En termes de procédures expérimentales, l’imagerie quantitative d’ions/molécules/espèces d’intérêt dans des cellules individuelles peut être réalisée avec des sondes fluorescentes génétiquement codées10. Parmi les choix en constante expansion, les sondes ratiométriques sont l’une des plus précises car elles émettent différentes longueurs d’onde de fluorescence lorsqu’elles sont liées/non liées aux molécules d’intérêt11. Cela permet de corriger l’hétérogénéité spatiale de la concentration intracellulaire de la sonde en utilisant le rapport de deux canaux avec leur bruit de fond spécifique au canal soustrait.
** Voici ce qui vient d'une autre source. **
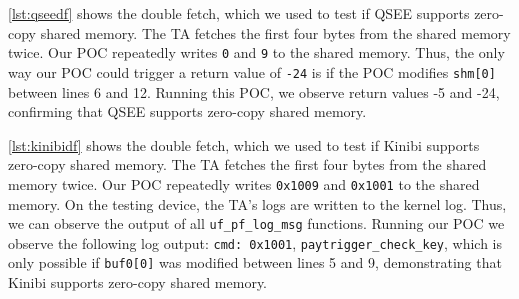 \documentclass[conference]{IEEEtran}
\newcommand{\stagetwo}{Fetch-Anchored Fuzzing\xspace}
\newcommand{\kinibi}{Kinibi\xspace}
\newcommand{\qsee}{QSEE\xspace}
\begin{document}
\autoref{lst:qseedf} shows the double fetch, which we used to test if \qsee  
supports zero-copy shared memory. The TA fetches the first four bytes from the 
shared memory twice. Our POC repeatedly writes \texttt{0} and \texttt{9} to 
the shared memory. Thus, the only way our POC could trigger a return value of \texttt{-24} 
is if the POC modifies \texttt{shm[0]} between lines 6 and 12. Running this POC, 
we observe return values -5 and -24, confirming that \qsee supports zero-copy 
shared memory.


\autoref{lst:kinibidf} shows the double fetch, which we used to test if \kinibi 
supports zero-copy shared memory. The TA fetches the first four bytes from the 
shared memory twice. Our POC repeatedly writes \texttt{0x1009} and \texttt{0x1001} to 
the shared memory. On the testing device, the TA's logs are written to the kernel log.
Thus, we can observe the output of all \texttt{uf\_pf\_log\_msg} functions. Running our 
POC we observe the following log output: \texttt{cmd: 0x1001}, \texttt{paytrigger\_check\_key}, 
which is only possible if \texttt{buf0[0]} was modified between lines 5 and 9, demonstrating 
that \kinibi supports zero-copy shared memory.

%
%



\end{document}
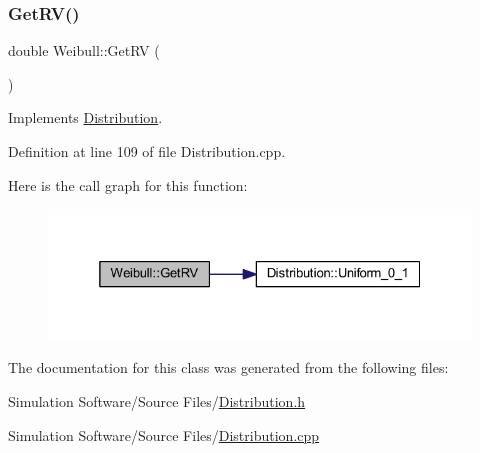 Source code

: \subsubsection{\texorpdfstring{Get\+R\+V()}{GetRV()}}
{\footnotesize\ttfamily double Weibull\+::\+Get\+RV (\begin{DoxyParamCaption}{ }\end{DoxyParamCaption})\hspace{0.3cm}{\ttfamily [virtual]}}



Implements \hyperlink{class_distribution_a63b433850d7b47d84eb69448f7916719}{Distribution}.



Definition at line 109 of file Distribution.\+cpp.

Here is the call graph for this function\+:\nopagebreak
\begin{figure}[H]
\begin{center}
\leavevmode
\includegraphics[width=325pt]{class_weibull_a0de3910ff51aeb87c49ccb5d34d1de0d_cgraph}
\end{center}
\end{figure}


The documentation for this class was generated from the following files\+:\begin{DoxyCompactItemize}
\item 
Simulation Software/\+Source Files/\hyperlink{_distribution_8h}{Distribution.\+h}\item 
Simulation Software/\+Source Files/\hyperlink{_distribution_8cpp}{Distribution.\+cpp}\end{DoxyCompactItemize}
Cependant, l’estimation du seuil d’arrière-plan pour chaque canal et point temporel peut être une tâche complexe car il varie souvent dans l’espace en raison d’effets tels que l’ombrage, où les coins de l’image ont une variation de luminosité par rapport au centre, et dans le temps en raison de la décoloration du fluorophore (photoblanchiment)12. Bien qu’il existe plusieurs méthodes possibles, ce manuscrit propose de déterminer automatiquement l’intensité du bruit de fond à l’aide du seuil de segmentation obtenu avec l’algorithme Isodata13, qui est ensuite lissé à travers les trames par régression polynomiale comme norme. Cependant, les composantes spatiales issues de l’hétérogénéité de fluorescence non liées à la cellule cible éliminée dans12 ont été ignorées par cette méthode. Le seuillage automatique peut être effectué par plusieurs méthodes, mais l’algorithme Isodata a produit les meilleurs résultats empiriques. Ainsi, la soustraction automatique de la valeur de fond et le calcul ratiométrique sont la deuxième caractéristique principale d’AMEBaS (Figure 1), qui, pris ensemble, reçoit en entrée une pile d’images de microscopie à fluorescence à double canal, estime la ligne médiane de la cellule et le fond spécifique au canal, et produit des kymographes des deux canaux et de leur rapport (sortie principale #1) après soustraction de l’arrière-plan, lissage et suppression des valeurs aberrantes, ainsi qu’une pile d’images ratiométriques (sortie principale #2).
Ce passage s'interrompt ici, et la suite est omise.